On a management cluster with multiple AWS-based managed
clusters, some clusters fail to complete the deployments that require
persistent volumes (PVs), for example, Elasticsearch.
Some of the affected pods get stuck in the Pending
state
with the pod has unbound immediate PersistentVolumeClaims
and
node(s) had volume node affinity conflict
errors.
Warning
The workaround below applies to HA deployments where data can be rebuilt from replicas. If you have a non-HA deployment, back up any existing data before proceeding, since all data will be lost while applying the workaround.
Workaround:
Obtain the persistent volume claims related to the storage mounts of the affected pods:
kubectl get pod/<pod_name1> pod/<pod_name2> \ -o jsonpath='{.spec.volumes[?(@.persistentVolumeClaim)].persistentVolumeClaim.claimName}'
Note
In the command above and in the subsequent steps, substitute the parameters enclosed in angle brackets with the corresponding values.
Delete the affected
Pods
andPersistentVolumeClaims
to reschedule them: For example, for StackLight:kubectl -n stacklight delete \ pod/<pod_name1> pod/<pod_name2> ... pvc/<pvc_name2> pvc/<pvc_name2> ...
Bare metal¶
[9875] Full preflight fails with a timeout waiting for BareMetalHost¶
Fixed in Container Cloud 2.6.0
If you run bootstrap.sh preflight with
KAAS_BM_FULL_PREFLIGHT=true
, the script fails with the following message:
failed to create BareMetal objects: failed to wait for objects of kinds BareMetalHost
to become available: timed out waiting for the condition
As a workaround, unset full preflight using unset KAAS_BM_FULL_PREFLIGHT
to run fast preflight instead.
[11102] Keepalived does not detect the loss of VIP deleted by netplan¶
Fixed in Container Cloud 2.5.0
This issue may occur on the baremetal-based managed clusters that are created using L2 templates when network configuration is changed by the user or when Container Cloud is updated from version 2.3.0 to 2.4.0.
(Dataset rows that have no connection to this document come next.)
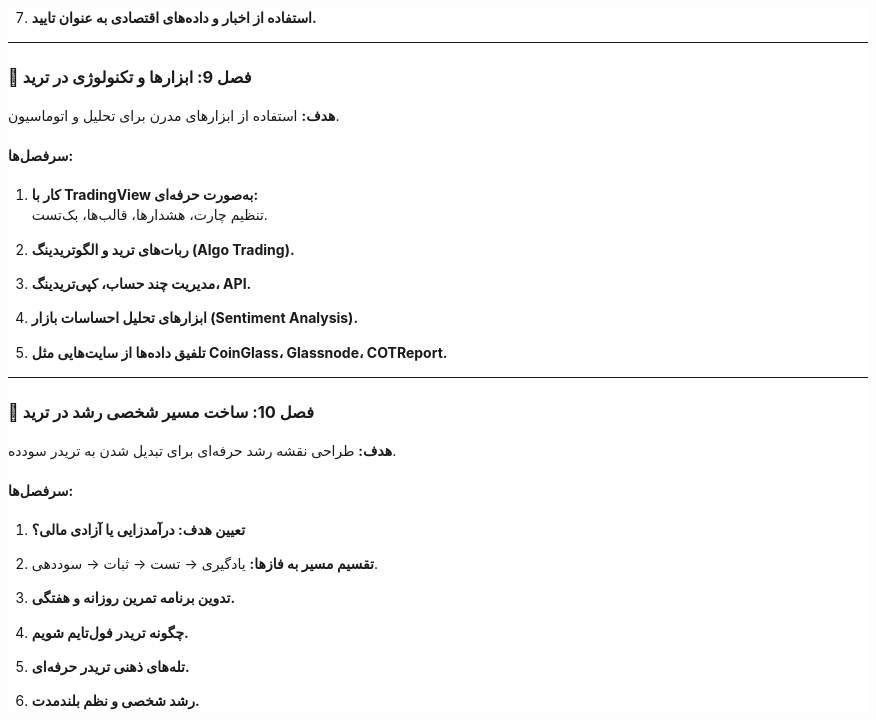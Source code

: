 7. **استفاده از اخبار و داده‌های اقتصادی به عنوان تایید.**
    

---

### 🔹 فصل 9: ابزارها و تکنولوژی در ترید

**هدف:** استفاده از ابزارهای مدرن برای تحلیل و اتوماسیون.

#### سرفصل‌ها:

1. **کار با TradingView به‌صورت حرفه‌ای:**  
    تنظیم چارت، هشدارها، قالب‌ها، بک‌تست.
    
2. **ربات‌های ترید و الگوتریدینگ (Algo Trading).**
    
3. **مدیریت چند حساب، کپی‌تریدینگ، API.**
    
4. **ابزارهای تحلیل احساسات بازار (Sentiment Analysis).**
    
5. **تلفیق داده‌ها از سایت‌هایی مثل CoinGlass، Glassnode، COTReport.**
    

---

### 🔹 فصل 10: ساخت مسیر شخصی رشد در ترید

**هدف:** طراحی نقشه رشد حرفه‌ای برای تبدیل شدن به تریدر سودده.

#### سرفصل‌ها:

1. **تعیین هدف: درآمدزایی یا آزادی مالی؟**
    
2. **تقسیم مسیر به فازها:** یادگیری → تست → ثبات → سوددهی.
    
3. **تدوین برنامه تمرین روزانه و هفتگی.**
    
4. **چگونه تریدر فول‌تایم شویم.**
    
5. **تله‌های ذهنی تریدر حرفه‌ای.**
    
6. **رشد شخصی و نظم بلندمدت.**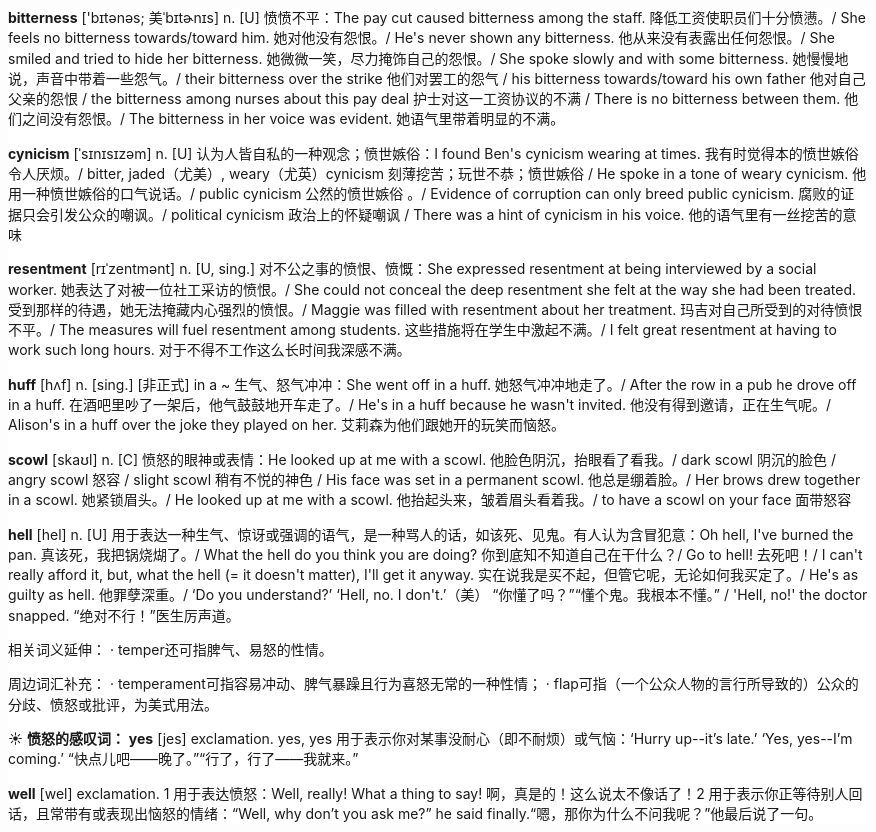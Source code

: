 <span class="vocabulary">**bitterness**</span> ['bɪtənəs; 美ˈbɪtɚnɪs]
<span class="definition">n. [U] 愤愤不平：</span>The pay cut caused bitterness among the staff. 降低工资使职员们十分愤懑。/ She feels no bitterness towards/toward him. 她对他没有怨恨。/ He's never shown any bitterness. 他从来没有表露出任何怨恨。/ She smiled and tried to hide her bitterness. 她微微一笑，尽力掩饰自己的怨恨。/ She spoke slowly and with some bitterness. 她慢慢地说，声音中带着一些怨气。/ their bitterness over the strike 他们对罢工的怨气 / his bitterness towards/toward his own father 他对自己父亲的怨恨 / the bitterness among nurses about this pay deal 护士对这一工资协议的不满 / There is no bitterness between them. 他们之间没有怨恨。/ The bitterness in her voice was evident. 她语气里带着明显的不满。

<span class="vocabulary">**cynicism**</span> [ˈsɪnɪsɪzəm]
<span class="definition">n. [U] 认为人皆自私的一种观念；愤世嫉俗：</span>I found Ben's cynicism wearing at times. 我有时觉得本的愤世嫉俗令人厌烦。/ bitter, jaded（尤美）, weary（尤英）cynicism 刻薄挖苦；玩世不恭；愤世嫉俗 / He spoke in a tone of weary cynicism. 他用一种愤世嫉俗的口气说话。/ public cynicism 公然的愤世嫉俗 。/ Evidence of corruption can only breed public cynicism. 腐败的证据只会引发公众的嘲讽。/ political cynicism 政治上的怀疑嘲讽 / There was a hint of cynicism in his voice. 他的语气里有一丝挖苦的意味                  
                      
<span class="vocabulary">**resentment**</span> [rɪˈzentmənt]
<span class="definition">n. [U, sing.] 对不公之事的愤恨、愤慨：</span>She expressed resentment at being interviewed by a social worker. 她表达了对被一位社工采访的愤恨。/ She could not conceal the deep resentment she felt at the way she had been treated. 受到那样的待遇，她无法掩藏内心强烈的愤恨。/ Maggie was filled with resentment about her treatment. 玛吉对自己所受到的对待愤恨不平。/ The measures will fuel resentment among students. 这些措施将在学生中激起不满。/ I felt great resentment at having to work such long hours. 对于不得不工作这么长时间我深感不满。

<span class="vocabulary">**huff**</span> [hʌf]
<span class="definition">n. [sing.] [非正式] in a ~ 生气、怒气冲冲：</span>She went off in a huff. 她怒气冲冲地走了。/ After the row in a pub he drove off in a huff. 在酒吧里吵了一架后，他气鼓鼓地开车走了。/ He's in a huff because he wasn't invited. 他没有得到邀请，正在生气呢。/ Alison's in a huff over the joke they played on her. 艾莉森为他们跟她开的玩笑而恼怒。

<span class="vocabulary">**scowl**</span> [skaʊl]
<span class="definition">n. [C] 愤怒的眼神或表情：</span>He looked up at me with a scowl. 他脸色阴沉，抬眼看了看我。/ dark scowl 阴沉的脸色 / angry scowl 怒容 / slight scowl 稍有不悦的神色 / His face was set in a permanent scowl. 他总是绷着脸。/ Her brows drew together in a scowl. 她紧锁眉头。/ He looked up at me with a scowl. 他抬起头来，皱着眉头看着我。/ to have a scowl on your face 面带怒容

<span class="vocabulary">**hell**</span> [hel]
<span class="definition">n. [U] 用于表达一种生气、惊讶或强调的语气，是一种骂人的话，如该死、见鬼。有人认为含冒犯意：</span>Oh hell, I've burned the pan. 真该死，我把锅烧煳了。/ What the hell do you think you are doing? 你到底知不知道自己在干什么？/ Go to hell! 去死吧！/ I can't really afford it, but, what the hell (= it doesn't matter), I'll get it anyway. 实在说我是买不起，但管它呢，无论如何我买定了。/ He's as guilty as hell. 他罪孽深重。/ ‘Do you understand?’ ‘Hell, no. I don't.’（美） “你懂了吗？”“懂个鬼。我根本不懂。” / 'Hell, no!' the doctor snapped. “绝对不行！”医生厉声道。

相关词义延伸：
· temper还可指脾气、易怒的性情。
           
周边词汇补充：
· temperament可指容易冲动、脾气暴躁且行为喜怒无常的一种性情；
· flap可指（一个公众人物的言行所导致的）公众的分歧、愤怒或批评，为美式用法。

☀ <span class="category">**愤怒的感叹词：**</span>
<span class="vocabulary">**yes**</span> [jes] 
<span class="definition">exclamation. yes, yes 用于表示你对某事没耐心（即不耐烦）或气恼：</span>‘Hurry up--it’s late.’ ‘Yes, yes--I’m coming.’ “快点儿吧——晚了。”“行了，行了——我就来。”

<span class="vocabulary">**well**</span> [wel] 
<span class="definition">exclamation. 1 用于表达愤怒：</span>Well, really! What a thing to say! 啊，真是的！这么说太不像话了！<span class="definition">2 用于表示你正等待别人回话，且常带有或表现出恼怒的情绪：</span>“Well, why don’t you ask me?” he said finally.“嗯，那你为什么不问我呢？”他最后说了一句。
Due to the community issue, Keepalived 1.3.9 does not detect and restore a VIP of a managed cluster node after running the netplan apply command. The command is used to apply network configuration changes.
As a result, the Kubernetes API on the affected managed clusters becomes inaccessible.
As a workaround, log in to all nodes of the affected managed clusters and restart Keepalived using systemctl restart keepalived.
[6988] LVM fails to deploy if the volume group name already exists¶
Fixed in Container Cloud 2.5.0
During a management or managed cluster deployment, LVM cannot be deployed on a new disk if an old volume group with the same name already exists on the target hardware node but on the different disk.
Workaround:
In the bare metal host profile specific to your hardware configuration,
add the wipe: true
parameter to the device that fails to be deployed.
For the procedure details,
see Operations Guide: Create a custom host profile.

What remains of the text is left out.